Instructions for the task
Could you print the full listing below, keeping each line identical?

Information
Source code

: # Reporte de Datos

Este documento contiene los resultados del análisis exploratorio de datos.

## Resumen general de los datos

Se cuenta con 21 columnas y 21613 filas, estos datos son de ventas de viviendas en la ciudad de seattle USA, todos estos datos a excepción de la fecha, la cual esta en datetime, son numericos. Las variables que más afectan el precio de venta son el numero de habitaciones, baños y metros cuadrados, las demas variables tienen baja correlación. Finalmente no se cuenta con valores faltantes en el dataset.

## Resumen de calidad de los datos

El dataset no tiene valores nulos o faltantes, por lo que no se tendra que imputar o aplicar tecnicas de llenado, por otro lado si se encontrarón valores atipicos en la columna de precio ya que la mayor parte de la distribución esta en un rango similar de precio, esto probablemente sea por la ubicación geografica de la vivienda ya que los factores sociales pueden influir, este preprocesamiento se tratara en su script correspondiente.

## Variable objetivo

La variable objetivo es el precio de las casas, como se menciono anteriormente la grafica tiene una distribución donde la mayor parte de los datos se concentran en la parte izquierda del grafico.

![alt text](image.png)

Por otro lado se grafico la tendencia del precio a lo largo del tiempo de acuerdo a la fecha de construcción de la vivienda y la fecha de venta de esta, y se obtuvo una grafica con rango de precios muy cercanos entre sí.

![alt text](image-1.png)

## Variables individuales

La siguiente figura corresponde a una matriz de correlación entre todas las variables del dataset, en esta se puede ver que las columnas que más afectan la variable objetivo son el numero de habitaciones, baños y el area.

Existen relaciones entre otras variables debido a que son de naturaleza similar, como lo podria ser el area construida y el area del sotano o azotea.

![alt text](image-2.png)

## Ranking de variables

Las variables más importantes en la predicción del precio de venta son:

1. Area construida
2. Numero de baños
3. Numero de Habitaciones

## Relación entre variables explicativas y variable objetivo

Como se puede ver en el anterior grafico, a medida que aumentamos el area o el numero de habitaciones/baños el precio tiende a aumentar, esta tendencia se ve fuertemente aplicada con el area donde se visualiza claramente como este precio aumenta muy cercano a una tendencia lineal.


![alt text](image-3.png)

Task solution
Source code

: # Reporte de Datos

Este documento contiene los resultados del análisis exploratorio de datos.

## Resumen general de los datos

Se cuenta con 21 columnas y 21613 filas, estos datos son de ventas de viviendas en la ciudad de seattle USA, todos estos datos a excepción de la fecha, la cual esta en datetime, son numericos. Las variables que más afectan el precio de venta son el numero de habitaciones, baños y metros cuadrados, las demas variables tienen baja correlación. Finalmente no se cuenta con valores faltantes en el dataset.

## Resumen de calidad de los datos

El dataset no tiene valores nulos o faltantes, por lo que no se tendra que imputar o aplicar tecnicas de llenado, por otro lado si se encontrarón valores atipicos en la columna de precio ya que la mayor parte de la distribución esta en un rango similar de precio, esto probablemente sea por la ubicación geografica de la vivienda ya que los factores sociales pueden influir, este preprocesamiento se tratara en su script correspondiente.

## Variable objetivo

La variable objetivo es el precio de las casas, como se menciono anteriormente la grafica tiene una distribución donde la mayor parte de los datos se concentran en la parte izquierda del grafico.

![alt text](image.png)

Por otro lado se grafico la tendencia del precio a lo largo del tiempo de acuerdo a la fecha de construcción de la vivienda y la fecha de venta de esta, y se obtuvo una grafica con rango de precios muy cercanos entre sí.

![alt text](image-1.png)

## Variables individuales

La siguiente figura corresponde a una matriz de correlación entre todas las variables del dataset, en esta se puede ver que las columnas que más afectan la variable objetivo son el numero de habitaciones, baños y el area.

Existen relaciones entre otras variables debido a que son de naturaleza similar, como lo podria ser el area construida y el area del sotano o azotea.

![alt text](image-2.png)

## Ranking de variables

Las variables más importantes en la predicción del precio de venta son:

1. Area construida
2. Numero de baños
3. Numero de Habitaciones

## Relación entre variables explicativas y variable objetivo

Como se puede ver en el anterior grafico, a medida que aumentamos el area o el numero de habitaciones/baños el precio tiende a aumentar, esta tendencia se ve fuertemente aplicada con el area donde se visualiza claramente como este precio aumenta muy cercano a una tendencia lineal.


![alt text](image-3.png)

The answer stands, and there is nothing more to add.